Request on https://api.spotify.com/v1/me/tracks?offset=50&limit=50 successful
Request on https://api.spotify.com/v1/me/tracks?offset=100&limit=50 successful
Request on https://api.spotify.com/v1/me/tracks?offset=150&limit=50 successful
Request on https://api.spotify.com/v1/me/tracks?offset=200&limit=50 successful
Request on https://api.spotify.com/v1/me/tracks?offset=250&limit=50 successful
Request on https://api.spotify.com/v1/me/tracks?offset=300&limit=50 successful
Request on https://api.spotify.com/v1/me/tracks?offset=350&limit=50 successful
Request on https://api.spotify.com/v1/me/tracks?offset=400&limit=50 successful
Request on https://api.spotify.com/v1/me/tracks?offset=450&limit=50 successful
Request on https://api.spotify.com/v1/me/tracks?offset=500&limit=50 successful
Request on https://api.spotify.com/v1/me/tracks?offset=550&limit=50 successful
Request on https://api.spotify.com/v1/me/tracks?offset=600&limit=50 successful
Request on https://api.spotify.com/v1/me/tracks?offse

### Transforming into columnar 

In [13]:
frames = []
for data in all_data:
    frame = pd.DataFrame(data['items'])
    frames.append(frame)
songs = pd.concat(frames)

In [14]:
cols_to_keep = [
    'id',
    'name',
    'artists',
    'duration_ms',
    'popularity',
]

In [15]:
for col in cols_to_keep:
    songs.loc[:, col] = songs.track.apply(lambda x: x[col])
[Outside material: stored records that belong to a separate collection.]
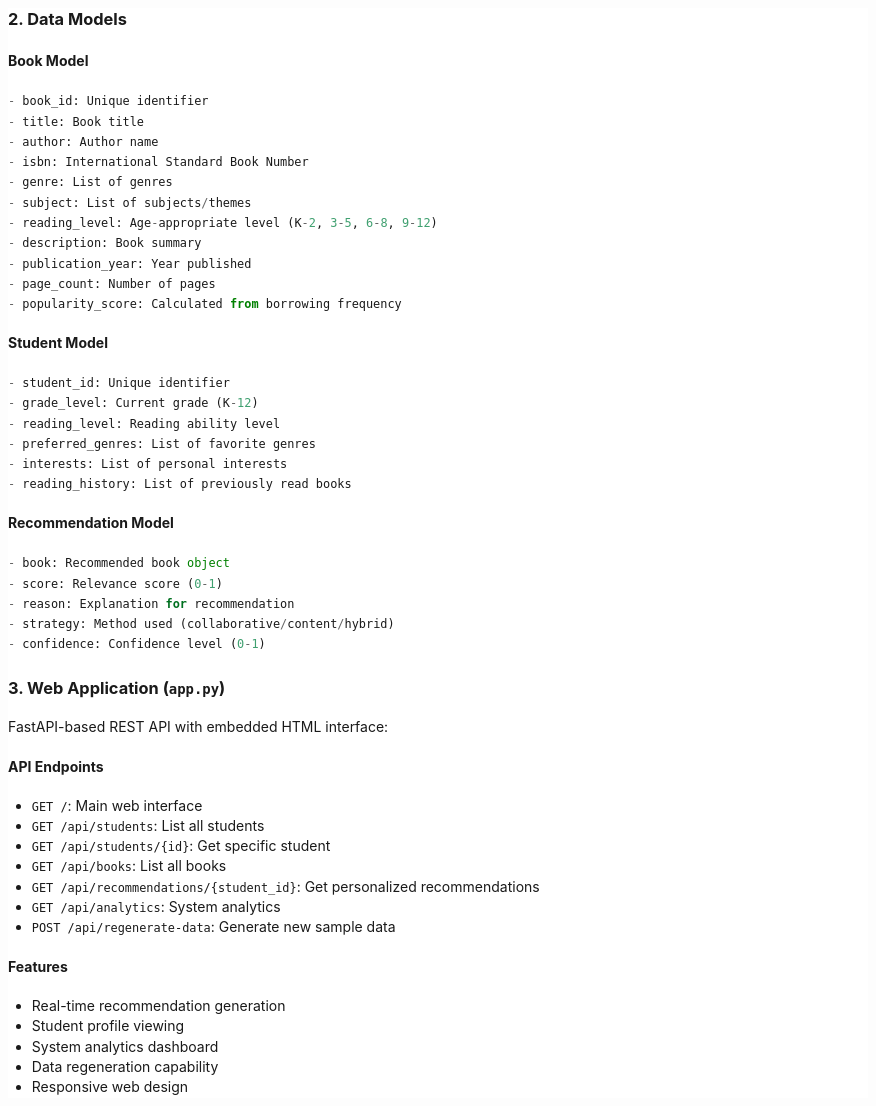 ### 2. Data Models

#### Book Model
```python
- book_id: Unique identifier
- title: Book title
- author: Author name
- isbn: International Standard Book Number
- genre: List of genres
- subject: List of subjects/themes
- reading_level: Age-appropriate level (K-2, 3-5, 6-8, 9-12)
- description: Book summary
- publication_year: Year published
- page_count: Number of pages
- popularity_score: Calculated from borrowing frequency
```

#### Student Model
```python
- student_id: Unique identifier
- grade_level: Current grade (K-12)
- reading_level: Reading ability level
- preferred_genres: List of favorite genres
- interests: List of personal interests
- reading_history: List of previously read books
```

#### Recommendation Model
```python
- book: Recommended book object
- score: Relevance score (0-1)
- reason: Explanation for recommendation
- strategy: Method used (collaborative/content/hybrid)
- confidence: Confidence level (0-1)
```

### 3. Web Application (`app.py`)

FastAPI-based REST API with embedded HTML interface:

#### API Endpoints
- `GET /`: Main web interface
- `GET /api/students`: List all students
- `GET /api/students/{id}`: Get specific student
- `GET /api/books`: List all books
- `GET /api/recommendations/{student_id}`: Get personalized recommendations
- `GET /api/analytics`: System analytics
- `POST /api/regenerate-data`: Generate new sample data

#### Features
- Real-time recommendation generation
- Student profile viewing
- System analytics dashboard
- Data regeneration capability
- Responsive web design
songs.loc[:, 'artists_ids'] = songs.artists.apply(lambda x: [i['id'] for i in x])
songs.drop(['track', 'artists'], axis=1, inplace=True)

In [16]:
songs.head()

Unnamed: 0,added_at,id,name,duration_ms,popularity,artists_ids
0,2019-09-28T00:48:35Z,4TIONK6tnZWlNl5HdKpWby,Dondante,479306,45,[43O3c6wewpzPKwVaGEEtBM]
1,2019-09-28T00:21:47Z,6ZDk3PGFkRKGgk6aSkw2T9,A Fine Way to Die,400982,49,"[25oLRSUjJk4YHNUsQXk7Ut, 2twGthIPnZl1icD7K2jXx3]"
2,2019-09-26T18:00:50Z,36xZeDLfY3pSGZdQadvEvd,Vermelho,302280,42,[2HubQ6TEbD7HknCNrBsqhR]
3,2019-09-26T17:06:12Z,23kqlWwszJs8NRFkCQ5L5U,Ensaio Sobre Ela,238664,50,[6a5wUPC879Kyfw0aXxVatB]
4,2019-09-26T15:30:48Z,6g0o3FK5GqsjPV488bBtDj,Dinossauros,266546,46,[3pnpaEYzaDj5zJluhXbVrG]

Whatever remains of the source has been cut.